3 Replies Latest reply on May 10, 2019 8:53 AM by aNinjaneer

    Witness appliance PSOD on heavy writes

    aNinjaneer Novice

      I have a two-node vSAN 6.7U2 cluster I setup with a witness appliance running on a separate vSAN cluster that I'm doing some testing on, using HCIBench to generate load. Every time I run a 100% write workload, I get a PSOD on the witness appliance, and it kills the capacity drive on the appliance. It's 100% repeatable. Has anyone else seen this, or know how to tune/fix it? This is a fairly high performance configuration, hitting about 15-20K write IOPS per node, so perhaps the writes are somehow overpowering the storage layer, causing the failure. This is my first time doing performance testing with the witness appliance, so any insight would be helpful. I've run numerous other tests on 4-node clusters without the appliance and have never had an issue like this.

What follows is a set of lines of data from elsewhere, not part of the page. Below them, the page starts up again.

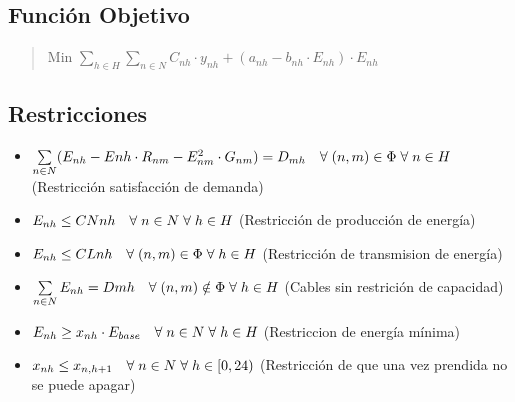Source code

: \documentclass{article}
\begin{document}
\begin{flushleft}
		\subsection{Función Objetivo}
		\begin{quote}
			\begin{center}
				Min $\sum\limits_{h \in H}\sum\limits_{n \in N} C_{nh} \cdot y_{nh} + (a_{nh} - b_{nh} \cdot E_{nh})\cdot E_{nh}$
			\end{center}
		\end{quote}
		\subsection{Restricciones}
		\begin{itemize}
			\item $\sum\limits_{n \in N} (E_{nh} - E{nh} \cdot R_{nm} - E_{nm}^2 \cdot G_{nm}) = D_{mh} \hspace{1em} \forall \hspace{1mm} (n,m) \in \Phi \hspace{1mm} \forall \hspace{1mm} n \in  H$ (Restricción satisfacción de demanda)
			\item $E_{nh} \leq CN{nh} \hspace{1em} \forall \hspace{1mm} n \in N \hspace{1mm} \forall \hspace{1mm} h \in H$ (Restricción de producción de energía)
			\item $E_{nh} \leq CL{nh} \hspace{1em} \forall \hspace{1mm} (n,m) \in \Phi \hspace{1mm} \forall \hspace{1mm} h \in H$ (Restricción de transmision de energía)
			\item $\sum\limits_{n \in N} E_{nh} = D{mh} \hspace{1em} \forall \hspace{1mm} (n,m) \notin \Phi \hspace{1mm} \forall \hspace{1mm} h \in H$ (Cables sin restrición de capacidad)
			\item $E_{nh} \geq x_{nh} \cdot E_{base} \hspace{1em} \forall \hspace{1mm} n \in N \hspace{1mm} \forall \hspace{1mm} h \in H$ (Restriccion de energía mínima)
			\item $x_{nh} \leq x_{n,h+1} \hspace{1em} \forall \hspace{1mm} n \in N \hspace{1mm} \forall \hspace{1mm} h \in [0,24)$ (Restricción de que una vez prendida no se puede apagar)
		\end{itemize}

\end{flushleft}
\end{document}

        • 1. Re: Witness appliance PSOD on heavy writes
          Jasemccarty Champion
          vExpertVMware Employees

          aNinjaneer


          Interesting, as writes don't go to the vSAN Witness Host. Only changes to metadata. Powering on VM's, powering them off, taking snapshots, etc.

           

          Have you reached out to GSS to open a ticket?

           

          I'd like to know more. Curious what type of hardware your vSAN Witness Appliance is running on.

           

          Also, can you send me a private message with your email?

           

          Thanks,

          Jase

          • 2. Re: Witness appliance PSOD on heavy writes
            gerrywei4455 Novice

            just wanna make sure there's no VMs deployed on the witness right? I mean, in that 2-node cluster, you only have two physical hosts and the witness is not in the cluster?

            how many vms you deployed? whats the data disk number/size? whats the workload look like?

            • 3. Re: Witness appliance PSOD on heavy writes
              aNinjaneer Novice

              I deleted all disk groups and recreated them, and I haven't seen the same failure since. However, now I have a new issue, which is one that I've seen in previous testing. I'm unable to create more than three disk groups. When I create a fourth disk group, the disk group shows no disk format version and I get an Operation Health warning for that disk group. I have tested with numerous different drives, both NVMe and SATA, and it always does the same thing. I will create a separate discussion for that matter.